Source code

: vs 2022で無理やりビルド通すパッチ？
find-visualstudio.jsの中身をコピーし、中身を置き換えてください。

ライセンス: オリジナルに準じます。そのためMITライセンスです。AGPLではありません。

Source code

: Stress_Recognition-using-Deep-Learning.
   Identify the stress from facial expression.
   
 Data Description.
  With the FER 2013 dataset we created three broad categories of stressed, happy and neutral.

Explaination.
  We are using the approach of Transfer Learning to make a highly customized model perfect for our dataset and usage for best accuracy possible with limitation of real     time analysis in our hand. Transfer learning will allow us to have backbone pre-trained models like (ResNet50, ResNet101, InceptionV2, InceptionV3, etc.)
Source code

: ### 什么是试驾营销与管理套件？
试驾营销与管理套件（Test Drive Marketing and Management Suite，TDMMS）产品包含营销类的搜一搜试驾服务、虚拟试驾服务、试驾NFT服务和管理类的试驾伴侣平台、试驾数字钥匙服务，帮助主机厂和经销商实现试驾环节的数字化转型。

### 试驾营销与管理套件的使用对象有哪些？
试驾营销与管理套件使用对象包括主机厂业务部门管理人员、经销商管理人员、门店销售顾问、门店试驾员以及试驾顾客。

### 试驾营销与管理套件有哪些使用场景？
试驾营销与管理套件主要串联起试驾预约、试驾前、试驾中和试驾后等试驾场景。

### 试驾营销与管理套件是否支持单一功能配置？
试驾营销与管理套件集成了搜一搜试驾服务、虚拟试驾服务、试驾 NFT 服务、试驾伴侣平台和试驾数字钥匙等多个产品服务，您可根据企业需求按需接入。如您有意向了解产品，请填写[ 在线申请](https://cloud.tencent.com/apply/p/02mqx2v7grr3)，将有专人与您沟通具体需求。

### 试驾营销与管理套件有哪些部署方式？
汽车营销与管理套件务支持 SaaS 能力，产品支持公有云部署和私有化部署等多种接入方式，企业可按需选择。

> _WHAT IS NEEDED_
Each record needs to be copied out again, letter for letter.

> _WRITTEN RESPONSE_
Source code

: vs 2022で無理やりビルド通すパッチ？
find-visualstudio.jsの中身をコピーし、中身を置き換えてください。

ライセンス: オリジナルに準じます。そのためMITライセンスです。AGPLではありません。

Source code

: Stress_Recognition-using-Deep-Learning.
   Identify the stress from facial expression.
   
 Data Description.
  With the FER 2013 dataset we created three broad categories of stressed, happy and neutral.

Explaination.
  We are using the approach of Transfer Learning to make a highly customized model perfect for our dataset and usage for best accuracy possible with limitation of real     time analysis in our hand. Transfer learning will allow us to have backbone pre-trained models like (ResNet50, ResNet101, InceptionV2, InceptionV3, etc.)
Source code

: ### 什么是试驾营销与管理套件？
试驾营销与管理套件（Test Drive Marketing and Management Suite，TDMMS）产品包含营销类的搜一搜试驾服务、虚拟试驾服务、试驾NFT服务和管理类的试驾伴侣平台、试驾数字钥匙服务，帮助主机厂和经销商实现试驾环节的数字化转型。

### 试驾营销与管理套件的使用对象有哪些？
试驾营销与管理套件使用对象包括主机厂业务部门管理人员、经销商管理人员、门店销售顾问、门店试驾员以及试驾顾客。

### 试驾营销与管理套件有哪些使用场景？
试驾营销与管理套件主要串联起试驾预约、试驾前、试驾中和试驾后等试驾场景。

### 试驾营销与管理套件是否支持单一功能配置？
试驾营销与管理套件集成了搜一搜试驾服务、虚拟试驾服务、试驾 NFT 服务、试驾伴侣平台和试驾数字钥匙等多个产品服务，您可根据企业需求按需接入。如您有意向了解产品，请填写[ 在线申请](https://cloud.tencent.com/apply/p/02mqx2v7grr3)，将有专人与您沟通具体需求。

### 试驾营销与管理套件有哪些部署方式？
汽车营销与管理套件务支持 SaaS 能力，产品支持公有云部署和私有化部署等多种接入方式，企业可按需选择。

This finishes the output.